Start of Information shown

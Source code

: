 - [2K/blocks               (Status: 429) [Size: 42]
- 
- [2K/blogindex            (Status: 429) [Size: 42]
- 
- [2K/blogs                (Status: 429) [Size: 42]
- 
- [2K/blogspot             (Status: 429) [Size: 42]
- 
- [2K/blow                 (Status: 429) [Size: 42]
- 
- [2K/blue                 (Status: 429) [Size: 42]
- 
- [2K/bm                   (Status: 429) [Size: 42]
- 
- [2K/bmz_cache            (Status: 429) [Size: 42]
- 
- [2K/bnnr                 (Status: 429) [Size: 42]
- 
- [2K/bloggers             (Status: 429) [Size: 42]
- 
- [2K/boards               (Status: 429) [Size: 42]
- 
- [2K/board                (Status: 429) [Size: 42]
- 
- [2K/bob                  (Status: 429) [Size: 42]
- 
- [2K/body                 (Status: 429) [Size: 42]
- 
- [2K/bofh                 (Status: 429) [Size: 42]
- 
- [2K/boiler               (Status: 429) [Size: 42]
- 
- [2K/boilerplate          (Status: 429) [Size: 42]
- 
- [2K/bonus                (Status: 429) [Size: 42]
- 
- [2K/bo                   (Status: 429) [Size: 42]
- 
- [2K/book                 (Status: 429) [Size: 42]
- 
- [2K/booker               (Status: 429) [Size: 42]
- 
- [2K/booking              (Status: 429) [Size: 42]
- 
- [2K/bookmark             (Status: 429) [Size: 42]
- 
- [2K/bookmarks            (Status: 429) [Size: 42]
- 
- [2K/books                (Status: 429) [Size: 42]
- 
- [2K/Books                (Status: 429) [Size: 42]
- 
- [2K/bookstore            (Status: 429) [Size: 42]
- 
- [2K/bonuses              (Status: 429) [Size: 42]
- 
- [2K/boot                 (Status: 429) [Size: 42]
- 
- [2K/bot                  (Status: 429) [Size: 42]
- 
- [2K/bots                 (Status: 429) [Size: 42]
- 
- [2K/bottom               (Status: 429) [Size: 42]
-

End of Information shown

§ Required action
The whole listing needs copying. Write it out exactly.

§ Result of this task
Source code

: - [2K/blocks               (Status: 429) [Size: 42]
- 
- [2K/blogindex            (Status: 429) [Size: 42]
- 
- [2K/blogs                (Status: 429) [Size: 42]
- 
- [2K/blogspot             (Status: 429) [Size: 42]
- 
- [2K/blow                 (Status: 429) [Size: 42]
- 
- [2K/blue                 (Status: 429) [Size: 42]
- 
- [2K/bm                   (Status: 429) [Size: 42]
- 
- [2K/bmz_cache            (Status: 429) [Size: 42]
- 
- [2K/bnnr                 (Status: 429) [Size: 42]
- 
- [2K/bloggers             (Status: 429) [Size: 42]
- 
- [2K/boards               (Status: 429) [Size: 42]
- 
- [2K/board                (Status: 429) [Size: 42]
- 
- [2K/bob                  (Status: 429) [Size: 42]
- 
- [2K/body                 (Status: 429) [Size: 42]
- 
- [2K/bofh                 (Status: 429) [Size: 42]
- 
- [2K/boiler               (Status: 429) [Size: 42]
- 
- [2K/boilerplate          (Status: 429) [Size: 42]
- 
- [2K/bonus                (Status: 429) [Size: 42]
- 
- [2K/bo                   (Status: 429) [Size: 42]
- 
- [2K/book                 (Status: 429) [Size: 42]
- 
- [2K/booker               (Status: 429) [Size: 42]
- 
- [2K/booking              (Status: 429) [Size: 42]
- 
- [2K/bookmark             (Status: 429) [Size: 42]
- 
- [2K/bookmarks            (Status: 429) [Size: 42]
- 
- [2K/books                (Status: 429) [Size: 42]
- 
- [2K/Books                (Status: 429) [Size: 42]
- 
- [2K/bookstore            (Status: 429) [Size: 42]
- 
- [2K/bonuses              (Status: 429) [Size: 42]
- 
- [2K/boot                 (Status: 429) [Size: 42]
- 
- [2K/bot                  (Status: 429) [Size: 42]
- 
- [2K/bots                 (Status: 429) [Size: 42]
- 
- [2K/bottom               (Status: 429) [Size: 42]
-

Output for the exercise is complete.